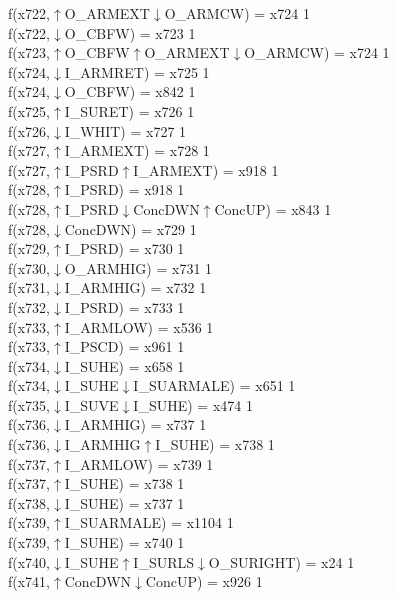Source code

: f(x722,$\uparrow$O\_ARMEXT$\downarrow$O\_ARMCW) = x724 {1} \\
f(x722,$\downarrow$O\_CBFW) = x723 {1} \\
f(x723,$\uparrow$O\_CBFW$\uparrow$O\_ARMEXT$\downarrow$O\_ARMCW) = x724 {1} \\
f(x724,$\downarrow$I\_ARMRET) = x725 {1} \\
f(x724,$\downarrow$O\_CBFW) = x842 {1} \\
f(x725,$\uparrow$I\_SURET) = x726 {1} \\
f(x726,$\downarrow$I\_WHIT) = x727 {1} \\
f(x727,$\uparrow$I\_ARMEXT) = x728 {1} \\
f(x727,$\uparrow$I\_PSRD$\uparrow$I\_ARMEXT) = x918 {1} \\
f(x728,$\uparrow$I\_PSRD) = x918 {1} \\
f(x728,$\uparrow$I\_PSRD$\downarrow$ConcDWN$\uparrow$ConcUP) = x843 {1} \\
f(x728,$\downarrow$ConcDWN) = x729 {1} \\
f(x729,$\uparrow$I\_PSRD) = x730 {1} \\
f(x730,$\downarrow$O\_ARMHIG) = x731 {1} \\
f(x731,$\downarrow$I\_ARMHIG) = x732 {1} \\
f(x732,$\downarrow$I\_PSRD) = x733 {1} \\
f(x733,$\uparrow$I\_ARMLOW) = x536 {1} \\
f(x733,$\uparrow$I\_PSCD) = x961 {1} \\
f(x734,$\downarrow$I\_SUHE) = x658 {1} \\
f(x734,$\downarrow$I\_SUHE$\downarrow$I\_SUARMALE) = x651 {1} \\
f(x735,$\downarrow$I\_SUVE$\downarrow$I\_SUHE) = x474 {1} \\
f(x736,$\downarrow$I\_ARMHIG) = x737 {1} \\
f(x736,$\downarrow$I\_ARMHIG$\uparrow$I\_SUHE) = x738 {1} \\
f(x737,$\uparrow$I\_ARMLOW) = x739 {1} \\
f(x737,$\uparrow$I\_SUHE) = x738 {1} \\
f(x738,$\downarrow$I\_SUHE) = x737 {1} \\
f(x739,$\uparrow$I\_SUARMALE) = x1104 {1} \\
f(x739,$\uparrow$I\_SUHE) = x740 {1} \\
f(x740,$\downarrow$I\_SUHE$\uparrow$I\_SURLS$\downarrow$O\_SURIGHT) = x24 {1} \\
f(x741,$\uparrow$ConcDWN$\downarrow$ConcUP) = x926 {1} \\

================================

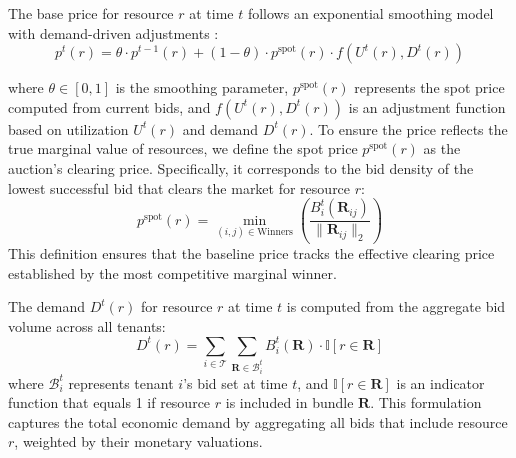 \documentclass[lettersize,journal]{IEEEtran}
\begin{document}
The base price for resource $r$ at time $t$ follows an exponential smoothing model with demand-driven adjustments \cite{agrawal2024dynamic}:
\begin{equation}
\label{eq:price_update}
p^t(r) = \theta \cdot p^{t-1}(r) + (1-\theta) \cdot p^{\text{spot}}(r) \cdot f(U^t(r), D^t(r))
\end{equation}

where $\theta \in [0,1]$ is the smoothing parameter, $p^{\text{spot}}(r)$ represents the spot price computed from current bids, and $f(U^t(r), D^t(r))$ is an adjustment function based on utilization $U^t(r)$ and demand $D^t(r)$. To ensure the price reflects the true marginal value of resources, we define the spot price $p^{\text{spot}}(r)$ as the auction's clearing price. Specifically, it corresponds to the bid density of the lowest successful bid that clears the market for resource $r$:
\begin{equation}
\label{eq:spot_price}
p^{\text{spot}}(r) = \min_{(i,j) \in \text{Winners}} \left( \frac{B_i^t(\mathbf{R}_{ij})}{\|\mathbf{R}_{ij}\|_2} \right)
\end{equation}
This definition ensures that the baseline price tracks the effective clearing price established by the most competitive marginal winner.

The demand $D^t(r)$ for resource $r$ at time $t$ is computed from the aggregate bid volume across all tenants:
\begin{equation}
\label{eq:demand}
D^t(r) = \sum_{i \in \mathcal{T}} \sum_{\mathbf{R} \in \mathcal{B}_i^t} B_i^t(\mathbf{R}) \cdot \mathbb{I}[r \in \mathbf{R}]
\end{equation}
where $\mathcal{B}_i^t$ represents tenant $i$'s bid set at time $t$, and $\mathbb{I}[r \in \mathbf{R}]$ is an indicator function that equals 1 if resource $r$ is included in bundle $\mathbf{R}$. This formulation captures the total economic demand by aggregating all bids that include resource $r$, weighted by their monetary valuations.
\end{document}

================================

### ACTION ITEM:
Reproduce exactly, and only, the part of the listing above that begins at the line with "f(x727,$\uparrow$I\_ARMEXT) = x728" and goes on through the line with "f(x729,$\uparrow$I\_PSRD) = x730".

### SOLUTION FOR THIS EXERCISE:
f(x727,$\uparrow$I\_ARMEXT) = x728 {1} \\
f(x727,$\uparrow$I\_PSRD$\uparrow$I\_ARMEXT) = x918 {1} \\
f(x728,$\uparrow$I\_PSRD) = x918 {1} \\
f(x728,$\uparrow$I\_PSRD$\downarrow$ConcDWN$\uparrow$ConcUP) = x843 {1} \\
f(x728,$\downarrow$ConcDWN) = x729 {1} \\
f(x729,$\uparrow$I\_PSRD) = x730 {1} \\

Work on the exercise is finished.